Scientists working at and funded by the National Institute of Allergy and Infectious Diseases have proposed using adaptive clinical trial designs to accelerate development of an HIV vaccine after a decade of large-scale efficacy trials.  

The NIAID, part of the National Institutes of Health, has proposed this type of trial because it would allow trials to be modified in response to data acquired during the study. This would help scientists to quickly screen out poor vaccine candidates, enable an extended evaluation of promising candidates and provide them with key information on the immunological basis for HIV prevention.

Four large-scale efficacy trials of the HIV vaccines have been conducted in various populations over the last 12 years. The most recent trial, the RV144 trial in Thailand, found that there was a 31 percent reduction in the rate of HIV acquisition among vaccinated heterosexual men and women.

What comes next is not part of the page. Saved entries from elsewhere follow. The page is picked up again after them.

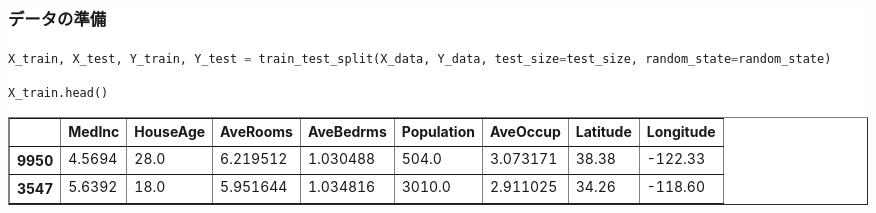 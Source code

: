 

### データの準備 


```python
X_train, X_test, Y_train, Y_test = train_test_split(X_data, Y_data, test_size=test_size, random_state=random_state)
```


```python
X_train.head()
```




<div>
<style scoped>
    .dataframe tbody tr th:only-of-type {
        vertical-align: middle;
    }

    .dataframe tbody tr th {
        vertical-align: top;
    }

    .dataframe thead th {
        text-align: right;
    }
</style>
<table border="1" class="dataframe">
  <thead>
    <tr style="text-align: right;">
      <th></th>
      <th>MedInc</th>
      <th>HouseAge</th>
      <th>AveRooms</th>
      <th>AveBedrms</th>
      <th>Population</th>
      <th>AveOccup</th>
      <th>Latitude</th>
      <th>Longitude</th>
    </tr>
  </thead>
  <tbody>
    <tr>
      <th>9950</th>
      <td>4.5694</td>
      <td>28.0</td>
      <td>6.219512</td>
      <td>1.030488</td>
      <td>504.0</td>
      <td>3.073171</td>
      <td>38.38</td>
      <td>-122.33</td>
    </tr>
    <tr>
      <th>3547</th>
      <td>5.6392</td>
      <td>18.0</td>
      <td>5.951644</td>
      <td>1.034816</td>
      <td>3010.0</td>
      <td>2.911025</td>
      <td>34.26</td>
      <td>-118.60</td>
    </tr> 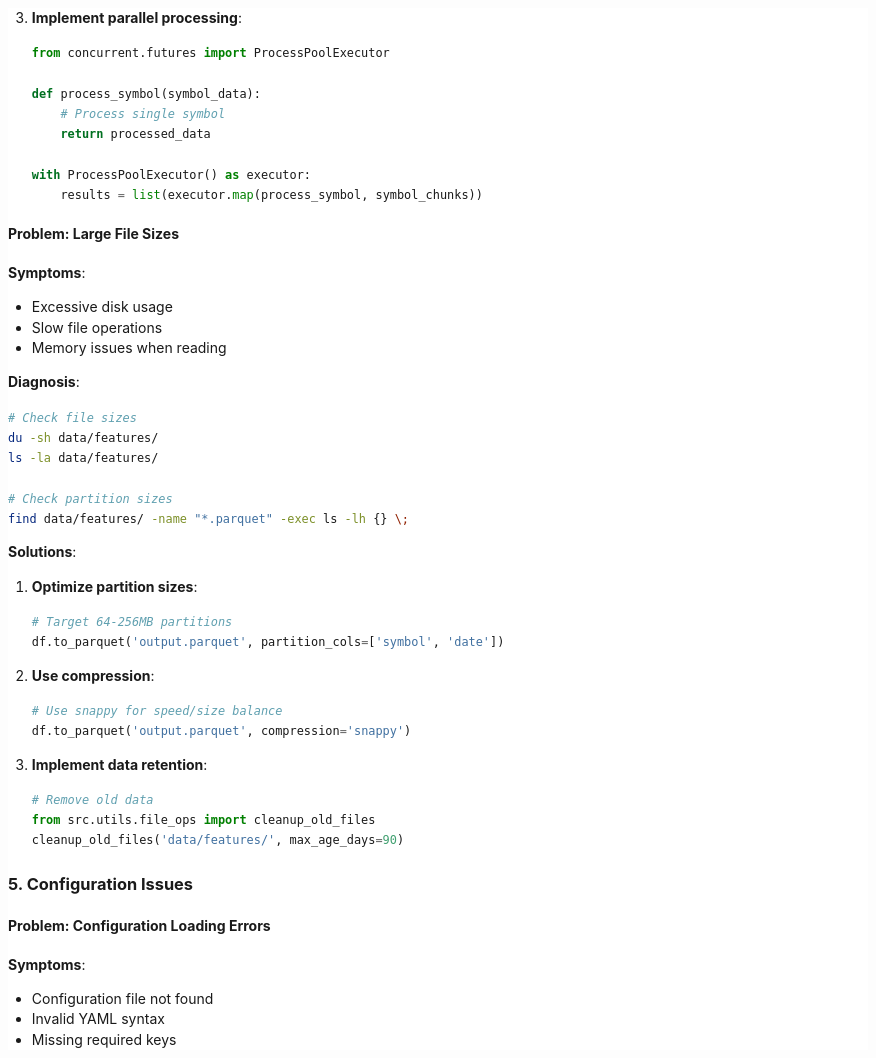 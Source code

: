 3. **Implement parallel processing**:
   ```python
   from concurrent.futures import ProcessPoolExecutor
   
   def process_symbol(symbol_data):
       # Process single symbol
       return processed_data
   
   with ProcessPoolExecutor() as executor:
       results = list(executor.map(process_symbol, symbol_chunks))
   ```

#### Problem: Large File Sizes
**Symptoms**:
- Excessive disk usage
- Slow file operations
- Memory issues when reading

**Diagnosis**:
```bash
# Check file sizes
du -sh data/features/
ls -la data/features/

# Check partition sizes
find data/features/ -name "*.parquet" -exec ls -lh {} \;
```

**Solutions**:
1. **Optimize partition sizes**:
   ```python
   # Target 64-256MB partitions
   df.to_parquet('output.parquet', partition_cols=['symbol', 'date'])
   ```

2. **Use compression**:
   ```python
   # Use snappy for speed/size balance
   df.to_parquet('output.parquet', compression='snappy')
   ```

3. **Implement data retention**:
   ```python
   # Remove old data
   from src.utils.file_ops import cleanup_old_files
   cleanup_old_files('data/features/', max_age_days=90)
   ```

### 5. Configuration Issues

#### Problem: Configuration Loading Errors
**Symptoms**:
- Configuration file not found
- Invalid YAML syntax
- Missing required keys

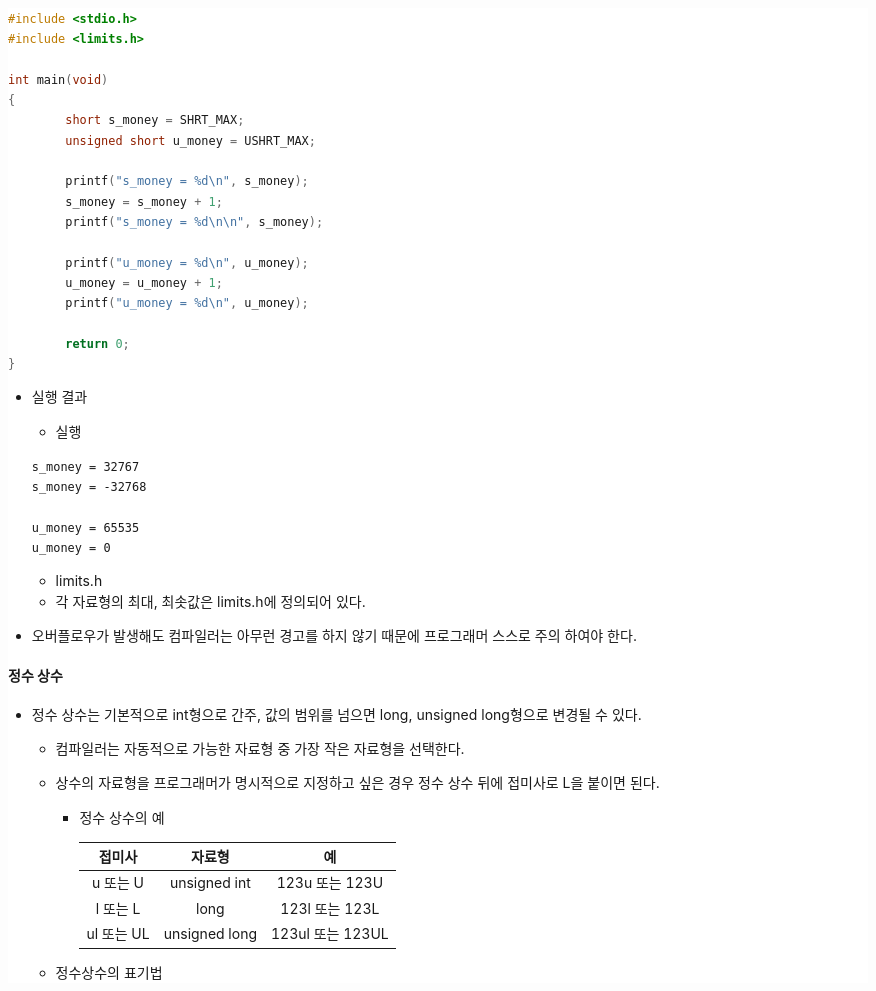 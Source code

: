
   ```c
  #include <stdio.h>
  #include <limits.h>
  
  int main(void)
  {
          short s_money = SHRT_MAX;
          unsigned short u_money = USHRT_MAX;
  
          printf("s_money = %d\n", s_money);
          s_money = s_money + 1;
          printf("s_money = %d\n\n", s_money);
  
          printf("u_money = %d\n", u_money);
          u_money = u_money + 1;
          printf("u_money = %d\n", u_money);
  
          return 0;
  }
  ```

  * 실행 결과

    * 실행

    ```
    s_money = 32767
    s_money = -32768
    
    u_money = 65535
    u_money = 0
    ```

    * limits.h
    * 각 자료형의 최대, 최솟값은 limits.h에 정의되어 있다.

* 오버플로우가 발생해도 컴파일러는 아무런 경고를 하지 않기 때문에 프로그래머 스스로 주의 하여야 한다.

#### 정수 상수

* 정수 상수는 기본적으로 int형으로 간주, 값의 범위를 넘으면 long, unsigned long형으로 변경될 수 있다.

  * 컴파일러는 자동적으로 가능한 자료형 중 가장 작은 자료형을 선택한다.

  * 상수의 자료형을 프로그래머가 명시적으로 지정하고 싶은 경우 정수 상수 뒤에 접미사로 L을 붙이면 된다.

    * 정수 상수의 예

      |   접미사   |    자료형     |        예        |
      | :--------: | :-----------: | :--------------: |
      |  u 또는 U  | unsigned int  |  123u 또는 123U  |
      |  l 또는 L  |     long      |  123l 또는 123L  |
      | ul 또는 UL | unsigned long | 123ul 또는 123UL |

  * 정수상수의 표기법
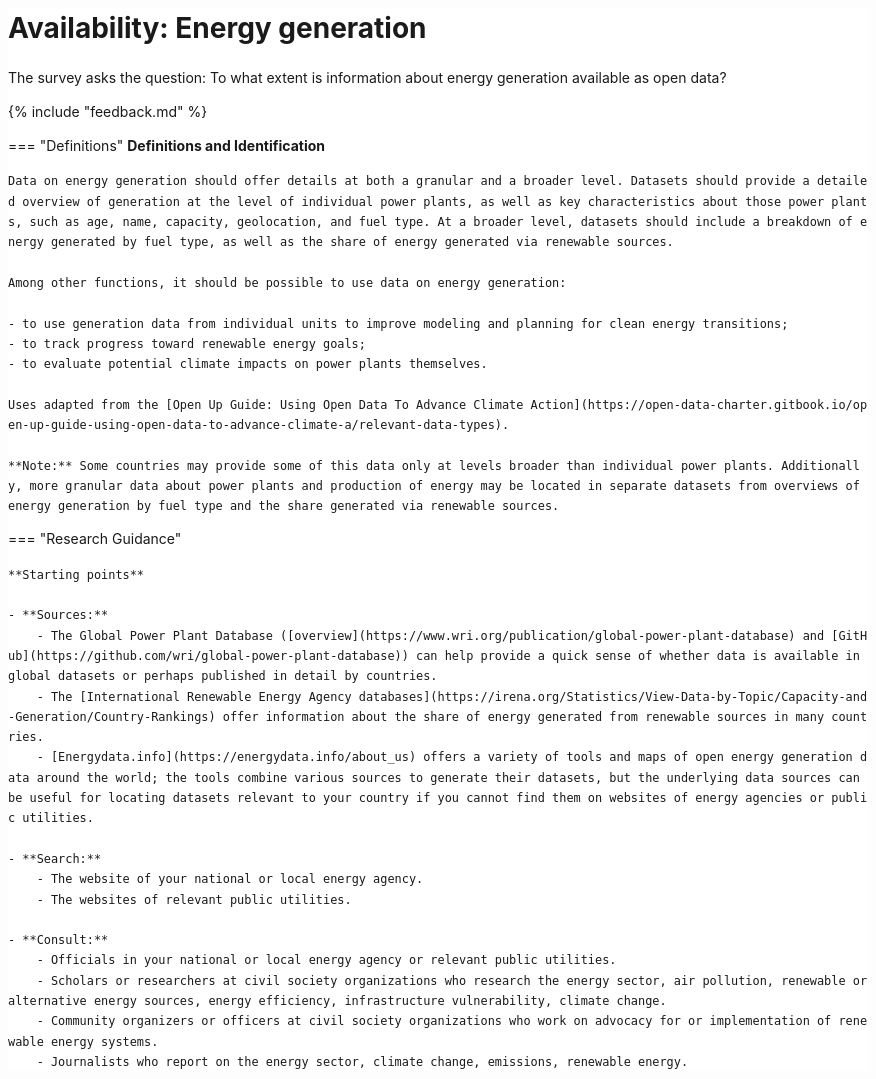 # Availability: Energy generation

The survey asks the question: To what extent is information about energy generation available as open data? 

{% include "feedback.md" %}


    
=== "Definitions"
    **Definitions and Identification**
    
    Data on energy generation should offer details at both a granular and a broader level. Datasets should provide a detailed overview of generation at the level of individual power plants, as well as key characteristics about those power plants, such as age, name, capacity, geolocation, and fuel type. At a broader level, datasets should include a breakdown of energy generated by fuel type, as well as the share of energy generated via renewable sources. 
    
    Among other functions, it should be possible to use data on energy generation: 
    
    - to use generation data from individual units to improve modeling and planning for clean energy transitions;
    - to track progress toward renewable energy goals;
    - to evaluate potential climate impacts on power plants themselves.
    
    Uses adapted from the [Open Up Guide: Using Open Data To Advance Climate Action](https://open-data-charter.gitbook.io/open-up-guide-using-open-data-to-advance-climate-a/relevant-data-types).
    
    **Note:** Some countries may provide some of this data only at levels broader than individual power plants. Additionally, more granular data about power plants and production of energy may be located in separate datasets from overviews of energy generation by fuel type and the share generated via renewable sources.
    
=== "Research Guidance"
    
    **Starting points**
    
    - **Sources:**
        - The Global Power Plant Database ([overview](https://www.wri.org/publication/global-power-plant-database) and [GitHub](https://github.com/wri/global-power-plant-database)) can help provide a quick sense of whether data is available in global datasets or perhaps published in detail by countries.
        - The [International Renewable Energy Agency databases](https://irena.org/Statistics/View-Data-by-Topic/Capacity-and-Generation/Country-Rankings) offer information about the share of energy generated from renewable sources in many countries.
        - [Energydata.info](https://energydata.info/about_us) offers a variety of tools and maps of open energy generation data around the world; the tools combine various sources to generate their datasets, but the underlying data sources can be useful for locating datasets relevant to your country if you cannot find them on websites of energy agencies or public utilities.
    
    - **Search:**
        - The website of your national or local energy agency.
        - The websites of relevant public utilities.
    
    - **Consult:**
        - Officials in your national or local energy agency or relevant public utilities.
        - Scholars or researchers at civil society organizations who research the energy sector, air pollution, renewable or alternative energy sources, energy efficiency, infrastructure vulnerability, climate change.
        - Community organizers or officers at civil society organizations who work on advocacy for or implementation of renewable energy systems.
        - Journalists who report on the energy sector, climate change, emissions, renewable energy.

While the results gave scientists reason for cautious optimism, the length of traditional HIV vaccine clinical trials would take scientists years to build on these results.

In addition, scientists are still unsure as to what immune system responses an HIV vaccine needs to protect an individual from infection.

In a paper appearing in this week’s Science Translational Medicine, the scientists review the four major HIV vaccine trials undertaken so far and the challenges and scientific questions that remain. The paper describes what is needed to advance HIV vaccines through clinical trials and how adaptive clinical trial designs may lead to acceleration in the identification of an effective HIV vaccine.